Stored items:
--*--

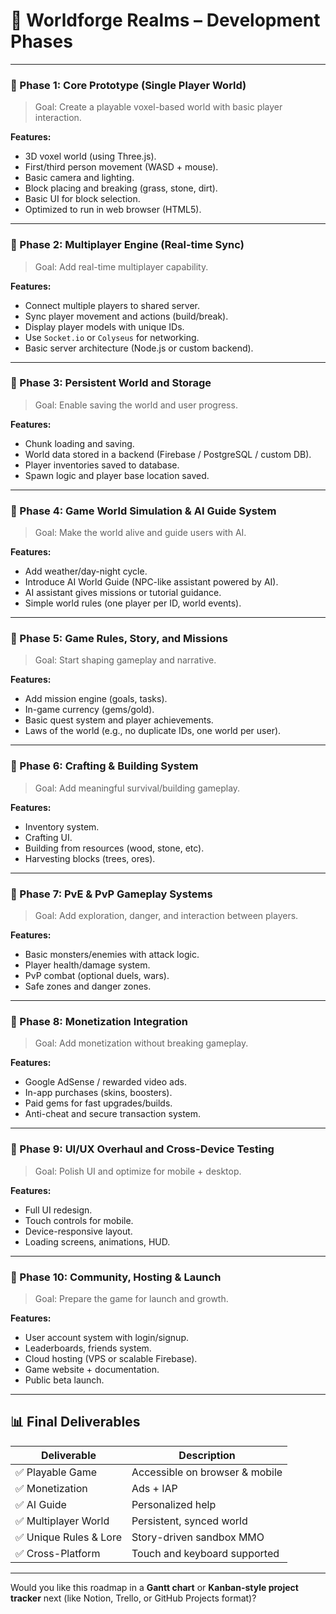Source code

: # 🚧 **Worldforge Realms – Development Phases**

---

### **🔹 Phase 1: Core Prototype (Single Player World)**

> Goal: Create a playable voxel-based world with basic player interaction.

**Features:**

* 3D voxel world (using Three.js).
* First/third person movement (WASD + mouse).
* Basic camera and lighting.
* Block placing and breaking (grass, stone, dirt).
* Basic UI for block selection.
* Optimized to run in web browser (HTML5).

---

### **🔹 Phase 2: Multiplayer Engine (Real-time Sync)**

> Goal: Add real-time multiplayer capability.

**Features:**

* Connect multiple players to shared server.
* Sync player movement and actions (build/break).
* Display player models with unique IDs.
* Use `Socket.io` or `Colyseus` for networking.
* Basic server architecture (Node.js or custom backend).

---

### **🔹 Phase 3: Persistent World and Storage**

> Goal: Enable saving the world and user progress.

**Features:**

* Chunk loading and saving.
* World data stored in a backend (Firebase / PostgreSQL / custom DB).
* Player inventories saved to database.
* Spawn logic and player base location saved.

---

### **🔹 Phase 4: Game World Simulation & AI Guide System**

> Goal: Make the world alive and guide users with AI.

**Features:**

* Add weather/day-night cycle.
* Introduce AI World Guide (NPC-like assistant powered by AI).
* AI assistant gives missions or tutorial guidance.
* Simple world rules (one player per ID, world events).

---

### **🔹 Phase 5: Game Rules, Story, and Missions**

> Goal: Start shaping gameplay and narrative.

**Features:**

* Add mission engine (goals, tasks).
* In-game currency (gems/gold).
* Basic quest system and player achievements.
* Laws of the world (e.g., no duplicate IDs, one world per user).

---

### **🔹 Phase 6: Crafting & Building System**

> Goal: Add meaningful survival/building gameplay.

**Features:**

* Inventory system.
* Crafting UI.
* Building from resources (wood, stone, etc).
* Harvesting blocks (trees, ores).

---

### **🔹 Phase 7: PvE & PvP Gameplay Systems**

> Goal: Add exploration, danger, and interaction between players.

**Features:**

* Basic monsters/enemies with attack logic.
* Player health/damage system.
* PvP combat (optional duels, wars).
* Safe zones and danger zones.

---

### **🔹 Phase 8: Monetization Integration**

> Goal: Add monetization without breaking gameplay.

**Features:**

* Google AdSense / rewarded video ads.
* In-app purchases (skins, boosters).
* Paid gems for fast upgrades/builds.
* Anti-cheat and secure transaction system.

---

### **🔹 Phase 9: UI/UX Overhaul and Cross-Device Testing**

> Goal: Polish UI and optimize for mobile + desktop.

**Features:**

* Full UI redesign.
* Touch controls for mobile.
* Device-responsive layout.
* Loading screens, animations, HUD.

---

### **🔹 Phase 10: Community, Hosting & Launch**

> Goal: Prepare the game for launch and growth.

**Features:**

* User account system with login/signup.
* Leaderboards, friends system.
* Cloud hosting (VPS or scalable Firebase).
* Game website + documentation.
* Public beta launch.

---

## 📊 Final Deliverables

| Deliverable           | Description                    |
| --------------------- | ------------------------------ |
| ✅ Playable Game       | Accessible on browser & mobile |
| ✅ Monetization        | Ads + IAP                      |
| ✅ AI Guide            | Personalized help              |
| ✅ Multiplayer World   | Persistent, synced world       |
| ✅ Unique Rules & Lore | Story-driven sandbox MMO       |
| ✅ Cross-Platform      | Touch and keyboard supported   |

---

Would you like this roadmap in a **Gantt chart** or **Kanban-style project tracker** next (like Notion, Trello, or GitHub Projects format)?
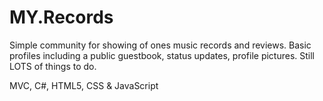 # MY.Records
Simple community for showing of ones music records and reviews. 
Basic profiles including a public guestbook, status updates, profile pictures.
Still LOTS of things to do.

MVC, C#, HTML5, CSS  & JavaScript
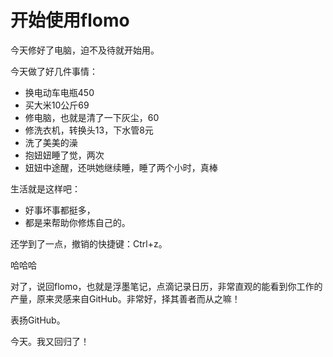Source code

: # 开始使用flomo

今天修好了电脑，迫不及待就开始用。


今天做了好几件事情：
* 换电动车电瓶450
* 买大米10公斤69
* 修电脑，也就是清了一下灰尘，60
* 修洗衣机，转换头13，下水管8元
* 洗了美美的澡
* 抱妞妞睡了觉，两次
* 妞妞中途醒，还哄她继续睡，睡了两个小时，真棒


生活就是这样吧：
- 好事坏事都挺多，
- 都是来帮助你修炼自己的。


还学到了一点，撤销的快捷键：Ctrl+z。

哈哈哈


对了，说回flomo，也就是浮墨笔记，点滴记录日历，非常直观的能看到你工作的产量，原来灵感来自GitHub。非常好，择其善者而从之嘛！

表扬GitHub。

今天。我又回归了！
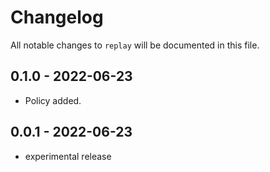 # Changelog

All notable changes to `replay` will be documented in this file.

## 0.1.0 - 2022-06-23

- Policy added.

## 0.0.1 - 2022-06-23

- experimental release
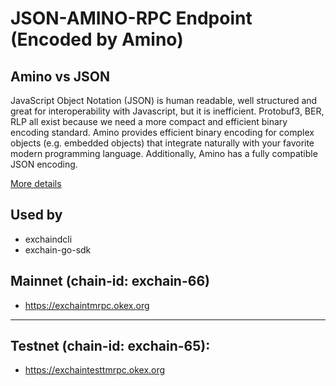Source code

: # JSON-AMINO-RPC Endpoint (Encoded by Amino)

## Amino vs JSON
JavaScript Object Notation (JSON) is human readable, well structured and great for interoperability with Javascript, but it is inefficient. Protobuf3, BER, RLP all exist because we need a more compact and efficient binary encoding standard. Amino provides efficient binary encoding for complex objects (e.g. embedded objects) that integrate naturally with your favorite modern programming language. Additionally, Amino has a fully compatible JSON encoding. 

[More details](https://github.com/tendermint/go-amino)

## Used by
- exchaindcli
- exchain-go-sdk

## Mainnet (chain-id: exchain-66)

- https://exchaintmrpc.okex.org


___

## Testnet (chain-id: exchain-65):

 - https://exchaintesttmrpc.okex.org
 



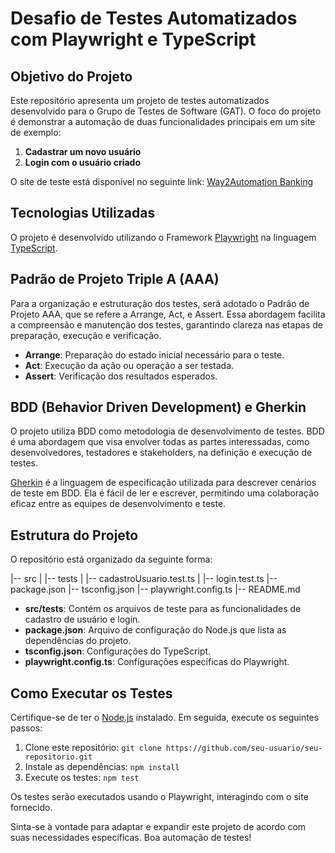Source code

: # Desafio de Testes Automatizados com Playwright e TypeScript

## Objetivo do Projeto

Este repositório apresenta um projeto de testes automatizados desenvolvido para o Grupo de Testes de Software (GAT). O foco do projeto é demonstrar a automação de duas funcionalidades principais em um site de exemplo:

1. **Cadastrar um novo usuário**
2. **Login com o usuário criado**

O site de teste está disponível no seguinte link: [Way2Automation Banking](http://www.way2automation.com/angularjsprotractor/banking/#/login)

## Tecnologias Utilizadas

O projeto é desenvolvido utilizando o Framework [Playwright](https://playwright.dev/) na linguagem [TypeScript](https://www.typescriptlang.org/).

## Padrão de Projeto Triple A (AAA)

Para a organização e estruturação dos testes, será adotado o Padrão de Projeto AAA, que se refere a Arrange, Act, e Assert. Essa abordagem facilita a compreensão e manutenção dos testes, garantindo clareza nas etapas de preparação, execução e verificação.

- **Arrange**: Preparação do estado inicial necessário para o teste.
- **Act**: Execução da ação ou operação a ser testada.
- **Assert**: Verificação dos resultados esperados.

## BDD (Behavior Driven Development) e Gherkin

O projeto utiliza BDD como metodologia de desenvolvimento de testes. BDD é uma abordagem que visa envolver todas as partes interessadas, como desenvolvedores, testadores e stakeholders, na definição e execução de testes.

[Gherkin](https://cucumber.io/docs/gherkin/) é a linguagem de especificação utilizada para descrever cenários de teste em BDD. Ela é fácil de ler e escrever, permitindo uma colaboração eficaz entre as equipes de desenvolvimento e teste.

## Estrutura do Projeto

O repositório está organizado da seguinte forma:

|-- src
| |-- tests
| |-- cadastroUsuario.test.ts
| |-- login.test.ts
|-- package.json
|-- tsconfig.json
|-- playwright.config.ts
|-- README.md

- **src/tests**: Contém os arquivos de teste para as funcionalidades de cadastro de usuário e login.
- **package.json**: Arquivo de configuração do Node.js que lista as dependências do projeto.
- **tsconfig.json**: Configurações do TypeScript.
- **playwright.config.ts**: Configurações específicas do Playwright.

## Como Executar os Testes

Certifique-se de ter o [Node.js](https://nodejs.org/) instalado. Em seguida, execute os seguintes passos:

1. Clone este repositório: `git clone https://github.com/seu-usuario/seu-repositorio.git`
2. Instale as dependências: `npm install`
3. Execute os testes: `npm test`

Os testes serão executados usando o Playwright, interagindo com o site fornecido.

Sinta-se à vontade para adaptar e expandir este projeto de acordo com suas necessidades específicas. Boa automação de testes!
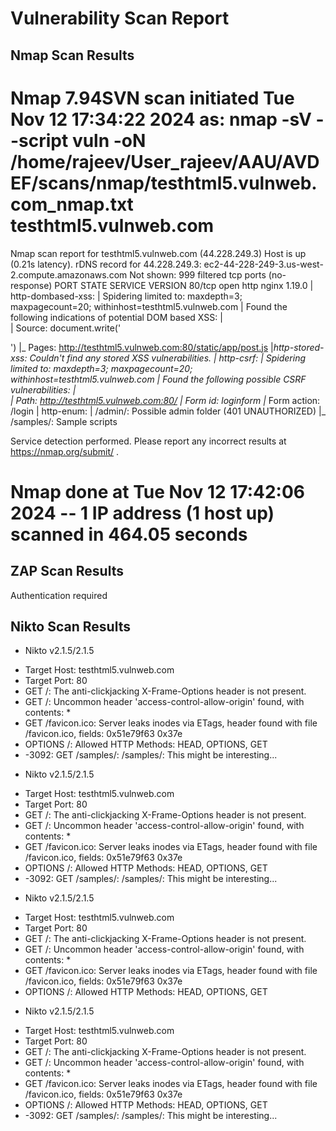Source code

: # Vulnerability Scan Report

## Nmap Scan Results
# Nmap 7.94SVN scan initiated Tue Nov 12 17:34:22 2024 as: nmap -sV --script vuln -oN /home/rajeev/User_rajeev/AAU/AVDEF/scans/nmap/testhtml5.vulnweb.com_nmap.txt testhtml5.vulnweb.com
Nmap scan report for testhtml5.vulnweb.com (44.228.249.3)
Host is up (0.21s latency).
rDNS record for 44.228.249.3: ec2-44-228-249-3.us-west-2.compute.amazonaws.com
Not shown: 999 filtered tcp ports (no-response)
PORT   STATE SERVICE VERSION
80/tcp open  http    nginx 1.19.0
| http-dombased-xss: 
| Spidering limited to: maxdepth=3; maxpagecount=20; withinhost=testhtml5.vulnweb.com
|   Found the following indications of potential DOM based XSS: 
|     
|     Source: document.write('<div class="fb-comments" data-num-posts="4" data-width="470"  data-href="'+window.location.href+'"></div>')
|_    Pages: http://testhtml5.vulnweb.com:80/static/app/post.js
|_http-stored-xss: Couldn't find any stored XSS vulnerabilities.
| http-csrf: 
| Spidering limited to: maxdepth=3; maxpagecount=20; withinhost=testhtml5.vulnweb.com
|   Found the following possible CSRF vulnerabilities: 
|     
|     Path: http://testhtml5.vulnweb.com:80/
|     Form id: loginform
|_    Form action: /login
| http-enum: 
|   /admin/: Possible admin folder (401 UNAUTHORIZED)
|_  /samples/: Sample scripts

Service detection performed. Please report any incorrect results at https://nmap.org/submit/ .
# Nmap done at Tue Nov 12 17:42:06 2024 -- 1 IP address (1 host up) scanned in 464.05 seconds
## ZAP Scan Results
Authentication required

## Nikto Scan Results
- Nikto v2.1.5/2.1.5
+ Target Host: testhtml5.vulnweb.com
+ Target Port: 80
+ GET /: The anti-clickjacking X-Frame-Options header is not present.
+ GET /: Uncommon header 'access-control-allow-origin' found, with contents: *
+ GET /favicon.ico: Server leaks inodes via ETags, header found with file /favicon.ico, fields: 0x51e79f63 0x37e 
+ OPTIONS /: Allowed HTTP Methods: HEAD, OPTIONS, GET 
+ -3092: GET /samples/: /samples/: This might be interesting...
- Nikto v2.1.5/2.1.5
+ Target Host: testhtml5.vulnweb.com
+ Target Port: 80
+ GET /: The anti-clickjacking X-Frame-Options header is not present.
+ GET /: Uncommon header 'access-control-allow-origin' found, with contents: *
+ GET /favicon.ico: Server leaks inodes via ETags, header found with file /favicon.ico, fields: 0x51e79f63 0x37e 
+ OPTIONS /: Allowed HTTP Methods: HEAD, OPTIONS, GET 
+ -3092: GET /samples/: /samples/: This might be interesting...
- Nikto v2.1.5/2.1.5
+ Target Host: testhtml5.vulnweb.com
+ Target Port: 80
+ GET /: The anti-clickjacking X-Frame-Options header is not present.
+ GET /: Uncommon header 'access-control-allow-origin' found, with contents: *
+ GET /favicon.ico: Server leaks inodes via ETags, header found with file /favicon.ico, fields: 0x51e79f63 0x37e 
+ OPTIONS /: Allowed HTTP Methods: HEAD, OPTIONS, GET 
- Nikto v2.1.5/2.1.5
+ Target Host: testhtml5.vulnweb.com
+ Target Port: 80
+ GET /: The anti-clickjacking X-Frame-Options header is not present.
+ GET /: Uncommon header 'access-control-allow-origin' found, with contents: *
+ GET /favicon.ico: Server leaks inodes via ETags, header found with file /favicon.ico, fields: 0x51e79f63 0x37e 
+ OPTIONS /: Allowed HTTP Methods: HEAD, OPTIONS, GET 
+ -3092: GET /samples/: /samples/: This might be interesting...
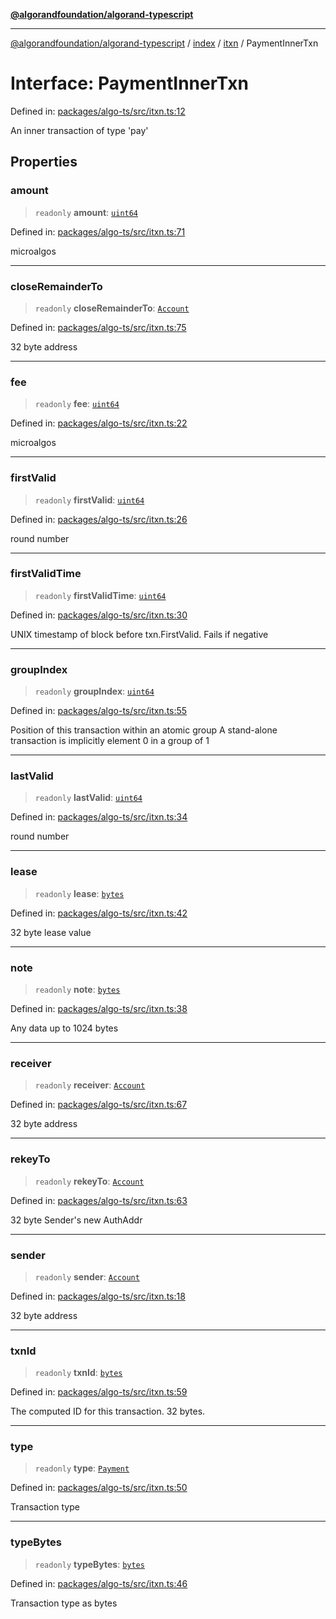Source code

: [**@algorandfoundation/algorand-typescript**](../../../../README.md)

***

[@algorandfoundation/algorand-typescript](../../../../README.md) / [index](../../../README.md) / [itxn](../README.md) / PaymentInnerTxn

# Interface: PaymentInnerTxn

Defined in: [packages/algo-ts/src/itxn.ts:12](https://github.com/algorandfoundation/puya-ts/blob/main/packages/algo-ts/src/itxn.ts#L12)

An inner transaction of type 'pay'

## Properties

### amount

> `readonly` **amount**: [`uint64`](../../../type-aliases/uint64.md)

Defined in: [packages/algo-ts/src/itxn.ts:71](https://github.com/algorandfoundation/puya-ts/blob/main/packages/algo-ts/src/itxn.ts#L71)

microalgos

***

### closeRemainderTo

> `readonly` **closeRemainderTo**: [`Account`](../../../type-aliases/Account.md)

Defined in: [packages/algo-ts/src/itxn.ts:75](https://github.com/algorandfoundation/puya-ts/blob/main/packages/algo-ts/src/itxn.ts#L75)

32 byte address

***

### fee

> `readonly` **fee**: [`uint64`](../../../type-aliases/uint64.md)

Defined in: [packages/algo-ts/src/itxn.ts:22](https://github.com/algorandfoundation/puya-ts/blob/main/packages/algo-ts/src/itxn.ts#L22)

microalgos

***

### firstValid

> `readonly` **firstValid**: [`uint64`](../../../type-aliases/uint64.md)

Defined in: [packages/algo-ts/src/itxn.ts:26](https://github.com/algorandfoundation/puya-ts/blob/main/packages/algo-ts/src/itxn.ts#L26)

round number

***

### firstValidTime

> `readonly` **firstValidTime**: [`uint64`](../../../type-aliases/uint64.md)

Defined in: [packages/algo-ts/src/itxn.ts:30](https://github.com/algorandfoundation/puya-ts/blob/main/packages/algo-ts/src/itxn.ts#L30)

UNIX timestamp of block before txn.FirstValid. Fails if negative

***

### groupIndex

> `readonly` **groupIndex**: [`uint64`](../../../type-aliases/uint64.md)

Defined in: [packages/algo-ts/src/itxn.ts:55](https://github.com/algorandfoundation/puya-ts/blob/main/packages/algo-ts/src/itxn.ts#L55)

Position of this transaction within an atomic group
A stand-alone transaction is implicitly element 0 in a group of 1

***

### lastValid

> `readonly` **lastValid**: [`uint64`](../../../type-aliases/uint64.md)

Defined in: [packages/algo-ts/src/itxn.ts:34](https://github.com/algorandfoundation/puya-ts/blob/main/packages/algo-ts/src/itxn.ts#L34)

round number

***

### lease

> `readonly` **lease**: [`bytes`](../../../type-aliases/bytes.md)

Defined in: [packages/algo-ts/src/itxn.ts:42](https://github.com/algorandfoundation/puya-ts/blob/main/packages/algo-ts/src/itxn.ts#L42)

32 byte lease value

***

### note

> `readonly` **note**: [`bytes`](../../../type-aliases/bytes.md)

Defined in: [packages/algo-ts/src/itxn.ts:38](https://github.com/algorandfoundation/puya-ts/blob/main/packages/algo-ts/src/itxn.ts#L38)

Any data up to 1024 bytes

***

### receiver

> `readonly` **receiver**: [`Account`](../../../type-aliases/Account.md)

Defined in: [packages/algo-ts/src/itxn.ts:67](https://github.com/algorandfoundation/puya-ts/blob/main/packages/algo-ts/src/itxn.ts#L67)

32 byte address

***

### rekeyTo

> `readonly` **rekeyTo**: [`Account`](../../../type-aliases/Account.md)

Defined in: [packages/algo-ts/src/itxn.ts:63](https://github.com/algorandfoundation/puya-ts/blob/main/packages/algo-ts/src/itxn.ts#L63)

32 byte Sender's new AuthAddr

***

### sender

> `readonly` **sender**: [`Account`](../../../type-aliases/Account.md)

Defined in: [packages/algo-ts/src/itxn.ts:18](https://github.com/algorandfoundation/puya-ts/blob/main/packages/algo-ts/src/itxn.ts#L18)

32 byte address

***

### txnId

> `readonly` **txnId**: [`bytes`](../../../type-aliases/bytes.md)

Defined in: [packages/algo-ts/src/itxn.ts:59](https://github.com/algorandfoundation/puya-ts/blob/main/packages/algo-ts/src/itxn.ts#L59)

The computed ID for this transaction. 32 bytes.

***

### type

> `readonly` **type**: [`Payment`](../../../enumerations/TransactionType.md#payment)

Defined in: [packages/algo-ts/src/itxn.ts:50](https://github.com/algorandfoundation/puya-ts/blob/main/packages/algo-ts/src/itxn.ts#L50)

Transaction type

***

### typeBytes

> `readonly` **typeBytes**: [`bytes`](../../../type-aliases/bytes.md)

Defined in: [packages/algo-ts/src/itxn.ts:46](https://github.com/algorandfoundation/puya-ts/blob/main/packages/algo-ts/src/itxn.ts#L46)

Transaction type as bytes
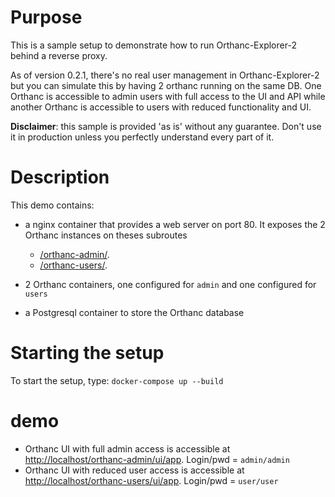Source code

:# Purpose

This is a sample setup to demonstrate how to run Orthanc-Explorer-2 behind a reverse proxy.

As of version 0.2.1, there's no real user management in Orthanc-Explorer-2 but you can
simulate this by having 2 orthanc running on the same DB.  One Orthanc is accessible to admin
users with full access to the UI and API while another Orthanc is accessible to users with reduced
functionality and UI.

**Disclaimer**: this sample is provided 'as is' without any guarantee.  Don't use it in production unless you perfectly understand every part of it.

# Description

This demo contains:

- a nginx container that provides a web server on port 80.  It exposes the 2 Orthanc instances on theses subroutes
  -  [/orthanc-admin/](http://localhost/orthanc-admin/ui/app/).
  -  [/orthanc-users/](http://localhost/orthanc-users/ui/app/).

- 2 Orthanc containers, one configured for `admin` and one configured for `users`
- a Postgresql container to store the Orthanc database

# Starting the setup

To start the setup, type: `docker-compose up --build`

# demo

- Orthanc UI with full admin access is accessible at [http://localhost/orthanc-admin/ui/app](http://localhost/orthanc-admin/ui/app).  Login/pwd = `admin/admin`
- Orthanc UI with reduced user access is accessible at [http://localhost/orthanc-users/ui/app](http://localhost/orthanc-users/ui/app).  Login/pwd = `user/user`
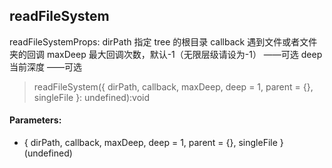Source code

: ## readFileSystem

readFileSystemProps: dirPath 指定 tree 的根目录
callback 遇到文件或者文件夹的回调
maxDeep 最大回调次数，默认-1（无限层级请设为-1） ——可选
deep 当前深度 ——可选

> readFileSystem({
> dirPath,
> callback,
> maxDeep,
> deep = 1,
> parent = {},
> singleFile
> }: undefined):void

#### Parameters:

-   {
    dirPath,
    callback,
    maxDeep,
    deep = 1,
    parent = {},
    singleFile
    }(undefined)
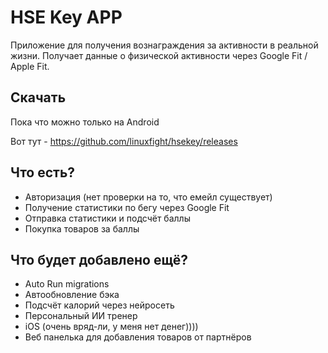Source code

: # HSE Key APP

Приложение для получения вознаграждения за активности в реальной жизни.
Получает данные о физической активности через Google Fit / Apple Fit.

## Скачать
Пока что можно только на Android

Вот тут - https://github.com/linuxfight/hsekey/releases

## Что есть?
- Авторизация (нет проверки на то, что емейл существует)
- Получение статистики по бегу через Google Fit
- Отправка статистики и подсчёт баллы
- Покупка товаров за баллы

## Что будет добавлено ещё?
- Auto Run migrations
- Автообновление бэка
- Подсчёт калорий через нейросеть
- Персональный ИИ тренер
- iOS (очень вряд-ли, у меня нет денег))))
- Веб панелька для добавления товаров от партнёров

--*--

ABOUT THIS EXERCISE:
Beginning at the line above that contains "今天修好了电脑，迫不及待就开始用。" and going on through the line that contains "## Amino vs JSON", please copy every line exactly, leaving the pictures out and adding nothing.

EXERCISE RESULT:
今天修好了电脑，迫不及待就开始用。


今天做了好几件事情：
* 换电动车电瓶450
* 买大米10公斤69
* 修电脑，也就是清了一下灰尘，60
* 修洗衣机，转换头13，下水管8元
* 洗了美美的澡
* 抱妞妞睡了觉，两次
* 妞妞中途醒，还哄她继续睡，睡了两个小时，真棒


生活就是这样吧：
- 好事坏事都挺多，
- 都是来帮助你修炼自己的。


还学到了一点，撤销的快捷键：Ctrl+z。

哈哈哈


对了，说回flomo，也就是浮墨笔记，点滴记录日历，非常直观的能看到你工作的产量，原来灵感来自GitHub。非常好，择其善者而从之嘛！

表扬GitHub。

今天。我又回归了！
 # Changelog

All notable changes to `replay` will be documented in this file.

## 0.1.0 - 2022-06-23

- Policy added.

## 0.0.1 - 2022-06-23

- experimental release
Source code

: # JSON-AMINO-RPC Endpoint (Encoded by Amino)

## Amino vs JSON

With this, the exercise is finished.